Mi vecina Marta tiene dos hijas y lleva años tratando de convencer a su marido para que tengan un tercero. Él se rehúsa, pero ella insiste. Incluso le habla de dietas y de días propicios para engendrar varones. Me dice que no quiere quedarse con las ganas –y con solo mujeres–. Siente que su hogar está incompleto. Le hace falta un niño para armar el cuadro de la familia perfecta con la que siempre soñó. Me confiesa que hay días en los que se siente frustrada y arrastra con la culpa de no haber podido darle un hijo varón a su marido a sabiendas de que genéticamente el sexo del bebé no lo determina la madre sino el padre. Marta adora a sus hijas, pero al mismo tiempo siente envidia de las madres que tienen hombres. No sabe cómo explicarlo, pero dice que tiene que ver con el orgullo.

¿Cómo conciliar la familia imaginada con la familia real? ¿Cómo hacerle el duelo a un sueño que no se concretizó? Porque la otra cara de la moneda también existe. Conozco hogares de solo hijos varones donde los padres añoran la llegada de una niña. De una princesa que les permita volver a equilibrar la balanza. Hace varias décadas, cuando las mujeres parían de a ocho hijos, era probable encontrar en la prole hijos para todos los gustos, pero hoy en día con la reducción del tamaño de las familias es más difícil conseguir en solo dos intentos la anhelada “parejita”.

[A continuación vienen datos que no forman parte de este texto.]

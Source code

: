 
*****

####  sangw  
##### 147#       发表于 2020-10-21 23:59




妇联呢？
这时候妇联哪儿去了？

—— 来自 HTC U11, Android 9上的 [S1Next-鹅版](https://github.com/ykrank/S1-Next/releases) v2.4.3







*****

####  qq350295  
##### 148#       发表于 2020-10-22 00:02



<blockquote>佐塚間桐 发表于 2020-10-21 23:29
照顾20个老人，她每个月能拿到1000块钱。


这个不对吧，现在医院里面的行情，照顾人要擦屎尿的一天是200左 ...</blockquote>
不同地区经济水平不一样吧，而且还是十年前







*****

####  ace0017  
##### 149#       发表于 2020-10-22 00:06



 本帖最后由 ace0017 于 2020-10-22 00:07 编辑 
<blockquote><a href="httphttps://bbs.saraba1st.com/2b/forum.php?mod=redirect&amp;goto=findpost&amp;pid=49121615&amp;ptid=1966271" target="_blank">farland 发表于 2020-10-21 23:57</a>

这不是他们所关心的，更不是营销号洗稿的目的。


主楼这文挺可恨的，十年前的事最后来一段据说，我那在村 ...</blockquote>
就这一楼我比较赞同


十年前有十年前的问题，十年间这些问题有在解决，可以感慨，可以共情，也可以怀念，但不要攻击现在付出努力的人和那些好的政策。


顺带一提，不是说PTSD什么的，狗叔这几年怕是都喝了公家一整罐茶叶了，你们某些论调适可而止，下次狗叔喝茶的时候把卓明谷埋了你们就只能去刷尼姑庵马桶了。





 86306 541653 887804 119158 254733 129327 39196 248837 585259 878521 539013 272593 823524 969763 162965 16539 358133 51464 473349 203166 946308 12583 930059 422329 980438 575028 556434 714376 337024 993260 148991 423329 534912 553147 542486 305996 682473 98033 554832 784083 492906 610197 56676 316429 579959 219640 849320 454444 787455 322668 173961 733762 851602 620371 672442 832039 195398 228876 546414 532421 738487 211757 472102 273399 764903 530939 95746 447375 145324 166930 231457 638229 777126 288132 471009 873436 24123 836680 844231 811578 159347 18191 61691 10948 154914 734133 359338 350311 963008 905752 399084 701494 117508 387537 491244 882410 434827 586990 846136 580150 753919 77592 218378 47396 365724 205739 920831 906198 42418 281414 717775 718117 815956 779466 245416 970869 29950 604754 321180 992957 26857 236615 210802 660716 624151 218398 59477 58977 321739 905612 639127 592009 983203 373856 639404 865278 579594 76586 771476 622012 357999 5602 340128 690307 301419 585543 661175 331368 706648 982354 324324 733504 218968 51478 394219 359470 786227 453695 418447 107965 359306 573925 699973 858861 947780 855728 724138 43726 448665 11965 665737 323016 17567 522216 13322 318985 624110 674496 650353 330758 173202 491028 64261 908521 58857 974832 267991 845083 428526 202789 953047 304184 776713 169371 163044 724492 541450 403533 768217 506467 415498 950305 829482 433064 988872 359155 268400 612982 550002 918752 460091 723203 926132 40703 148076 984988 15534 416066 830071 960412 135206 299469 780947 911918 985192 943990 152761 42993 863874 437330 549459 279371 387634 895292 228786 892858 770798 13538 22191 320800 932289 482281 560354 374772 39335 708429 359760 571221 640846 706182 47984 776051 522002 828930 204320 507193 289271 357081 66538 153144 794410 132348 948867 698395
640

Se dice que las mujeres somos en parte responsables de la perpetuación del machismo debido a que criamos a nuestros hijos varones con más privilegios y los alentamos -consciente o inconscientemente- a sentirse superiores. Quizás ya va siendo hora de que aceptemos que la crianza de mujeres es una labor importante y que depende de nosotras, como madres, que las futuras generaciones de mujeres se sientan empoderadas, amadas y felices en su propia piel. El primer paso es demostrarles a nuestras hijas que estamos orgullosas de tenerlas y que nuestra familia de solo mujeres es tan valiosa como cualquier otra.